So someone, a few hours before rush hour today, poured a shed load of quick set cement into the signal box which covers the Victoria Underground Line here in London. The line is now down from Warren St to Brixton, and the signal box looks like this...
And it's got me thinking. For a while London just hasn't been an easy place to get around. By "a while" I mean since I moved here. I used to live 30 miles out, and initially moved into London (Streatham to be precise) to cut down my commute of 1.5hrs each way. Only, I made It worse.
Eventually I moved to Shepherd's Bush, within sight of work, and for a while everything was peachy. I took trips home for lunch, I mooched back after work in time for the end of Come Dine With Me. These things might be normal in the rest of the country, but here in London, well, they are more rare that a High Street without a chicken shop.
The life of a freelancer is never sweet, but sometimes things go to plan. That old fairy tale happens, you know the one, you fall in love and move to New Cross. Oh and you start riding your bike the 20km round trip to work...

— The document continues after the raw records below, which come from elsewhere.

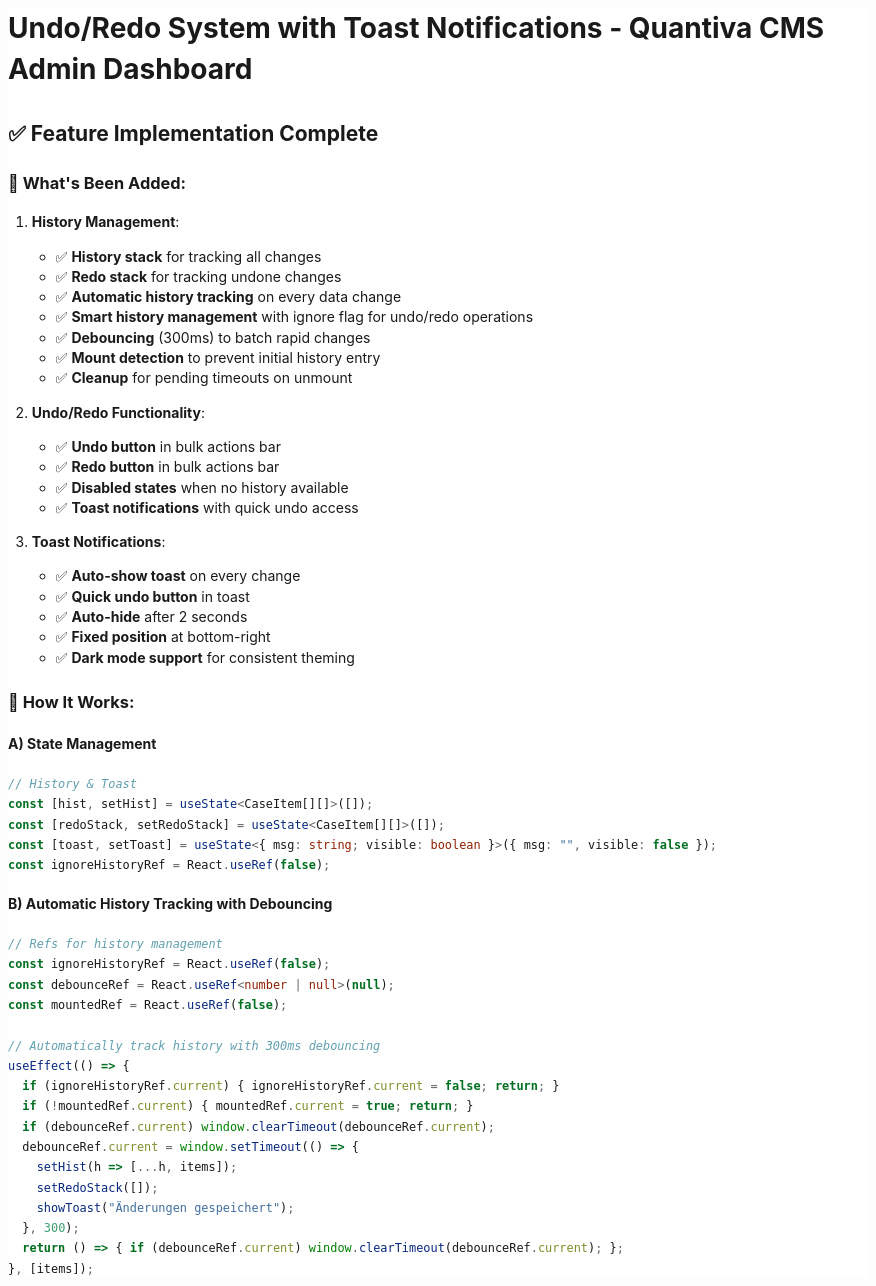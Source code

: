# Undo/Redo System with Toast Notifications - Quantiva CMS Admin Dashboard

## ✅ **Feature Implementation Complete**

### 🎯 **What's Been Added:**

1. **History Management**:
   - ✅ **History stack** for tracking all changes
   - ✅ **Redo stack** for tracking undone changes
   - ✅ **Automatic history tracking** on every data change
   - ✅ **Smart history management** with ignore flag for undo/redo operations
   - ✅ **Debouncing** (300ms) to batch rapid changes
   - ✅ **Mount detection** to prevent initial history entry
   - ✅ **Cleanup** for pending timeouts on unmount

2. **Undo/Redo Functionality**:
   - ✅ **Undo button** in bulk actions bar
   - ✅ **Redo button** in bulk actions bar
   - ✅ **Disabled states** when no history available
   - ✅ **Toast notifications** with quick undo access

3. **Toast Notifications**:
   - ✅ **Auto-show toast** on every change
   - ✅ **Quick undo button** in toast
   - ✅ **Auto-hide** after 2 seconds
   - ✅ **Fixed position** at bottom-right
   - ✅ **Dark mode support** for consistent theming

### 🔧 **How It Works:**

#### **A) State Management**
```typescript
// History & Toast
const [hist, setHist] = useState<CaseItem[][]>([]);
const [redoStack, setRedoStack] = useState<CaseItem[][]>([]);
const [toast, setToast] = useState<{ msg: string; visible: boolean }>({ msg: "", visible: false });
const ignoreHistoryRef = React.useRef(false);
```

#### **B) Automatic History Tracking with Debouncing**
```typescript
// Refs for history management
const ignoreHistoryRef = React.useRef(false);
const debounceRef = React.useRef<number | null>(null);
const mountedRef = React.useRef(false);

// Automatically track history with 300ms debouncing
useEffect(() => {
  if (ignoreHistoryRef.current) { ignoreHistoryRef.current = false; return; }
  if (!mountedRef.current) { mountedRef.current = true; return; }
  if (debounceRef.current) window.clearTimeout(debounceRef.current);
  debounceRef.current = window.setTimeout(() => {
    setHist(h => [...h, items]);
    setRedoStack([]);
    showToast("Änderungen gespeichert");
  }, 300);
  return () => { if (debounceRef.current) window.clearTimeout(debounceRef.current); };
}, [items]);
```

And things work again. You arrive in time, if a little sweaty. You feel healthy, despite the crippling amounts of warm air from the back of buses and the occasion near miss with a Transit driver.
Life, heck, it's good.
But then people start dying, or rather they've always been dying, but now you get angry about it, and your watching too much Breaking Bad at the time, so you start to get a bit paranoid too. And you see it as a sign. When getting around, even by bike requires protest, requires shouting and anger, and helmet cams and insurance, you realise this might not be the place for you.
So, remember the moving to New Cross and falling in love bit?! Well, one day the wife says "We're moving to Geneva, goin' each me a lot of cheeses" and you appreciate the nineties reference as much as the idea, and you say "let's do it".
And then some schmuck pours concrete onto the signals controlling the Victoria Line, and people don't even get annoyed anymore, it's just expected now. They just find another way home, get all huffy under the shirt collar, and schlep back. And the cyclist ride, cars plod, and trains grind forward, taking people back to the bit of London, or the Home Counties, or beyond, that is theirs.
London, I love you, but your transport system lacks a certain "Je ne sais pas". London, I am done.